As Metsavainio collected frames, he began to stitch together the overlapping pieces of the mosaic by comparing the visible stars. Some gaps appeared and required photographing to complete the image. In the end, the artist stitched a total of 234 panels in Photoshop. His workflow had not changed much over the past 12 years, so combining the images was a matter of adjusting levels, curves, and color balance. The final Great Mosaic is a view of 125 degrees of the night sky, from the constellations Taurus to Cygnus. About 20 million stars are visible.

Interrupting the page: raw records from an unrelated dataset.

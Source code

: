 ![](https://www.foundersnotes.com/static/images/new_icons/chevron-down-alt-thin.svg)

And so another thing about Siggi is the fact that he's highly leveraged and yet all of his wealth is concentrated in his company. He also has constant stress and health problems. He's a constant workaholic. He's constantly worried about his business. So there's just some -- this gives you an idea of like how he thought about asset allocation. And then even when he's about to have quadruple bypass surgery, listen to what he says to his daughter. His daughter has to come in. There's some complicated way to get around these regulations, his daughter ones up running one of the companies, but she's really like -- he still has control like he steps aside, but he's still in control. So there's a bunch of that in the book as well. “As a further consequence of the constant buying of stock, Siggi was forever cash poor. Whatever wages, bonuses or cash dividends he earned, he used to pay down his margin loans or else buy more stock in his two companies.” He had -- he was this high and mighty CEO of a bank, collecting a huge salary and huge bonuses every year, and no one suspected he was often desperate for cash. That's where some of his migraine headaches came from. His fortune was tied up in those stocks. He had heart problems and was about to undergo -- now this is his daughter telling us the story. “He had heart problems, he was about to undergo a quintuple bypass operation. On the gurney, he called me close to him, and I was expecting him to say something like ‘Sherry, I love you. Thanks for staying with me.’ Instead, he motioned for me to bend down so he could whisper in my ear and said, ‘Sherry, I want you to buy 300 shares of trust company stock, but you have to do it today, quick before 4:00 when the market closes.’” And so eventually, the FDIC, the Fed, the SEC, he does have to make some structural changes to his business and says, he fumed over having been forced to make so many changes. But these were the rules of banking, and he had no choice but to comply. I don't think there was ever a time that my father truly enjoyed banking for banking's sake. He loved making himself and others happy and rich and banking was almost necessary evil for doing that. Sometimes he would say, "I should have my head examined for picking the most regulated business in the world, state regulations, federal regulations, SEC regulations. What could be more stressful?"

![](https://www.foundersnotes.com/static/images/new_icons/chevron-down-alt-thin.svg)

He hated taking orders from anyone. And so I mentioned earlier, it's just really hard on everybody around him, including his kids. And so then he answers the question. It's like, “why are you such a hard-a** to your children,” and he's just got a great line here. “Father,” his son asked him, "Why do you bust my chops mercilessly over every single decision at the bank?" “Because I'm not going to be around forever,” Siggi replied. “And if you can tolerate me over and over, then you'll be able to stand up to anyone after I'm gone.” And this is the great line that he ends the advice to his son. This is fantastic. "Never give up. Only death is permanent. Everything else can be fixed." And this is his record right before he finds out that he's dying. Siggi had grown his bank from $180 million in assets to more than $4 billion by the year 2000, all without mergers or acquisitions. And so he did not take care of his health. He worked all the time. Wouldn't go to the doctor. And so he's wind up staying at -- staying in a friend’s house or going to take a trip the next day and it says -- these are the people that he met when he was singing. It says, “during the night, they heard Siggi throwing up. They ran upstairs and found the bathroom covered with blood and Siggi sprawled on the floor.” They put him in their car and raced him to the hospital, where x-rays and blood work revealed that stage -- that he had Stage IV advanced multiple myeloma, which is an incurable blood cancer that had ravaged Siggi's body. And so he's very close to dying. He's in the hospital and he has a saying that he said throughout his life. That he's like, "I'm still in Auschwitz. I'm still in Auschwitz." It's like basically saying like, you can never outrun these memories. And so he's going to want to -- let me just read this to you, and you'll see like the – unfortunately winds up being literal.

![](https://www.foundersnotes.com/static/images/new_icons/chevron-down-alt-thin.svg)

The artist prides himself on using consumer-level equipment and following his sense of wonder to create these stunning images. “I stand in speechless adoration before everything I am able to see,” Metsavainio's bio states. “When art meets science, the results can be beautiful. It can become something more than either of them on their own can ever be. These works are not only aesthetically beautiful, they are true.”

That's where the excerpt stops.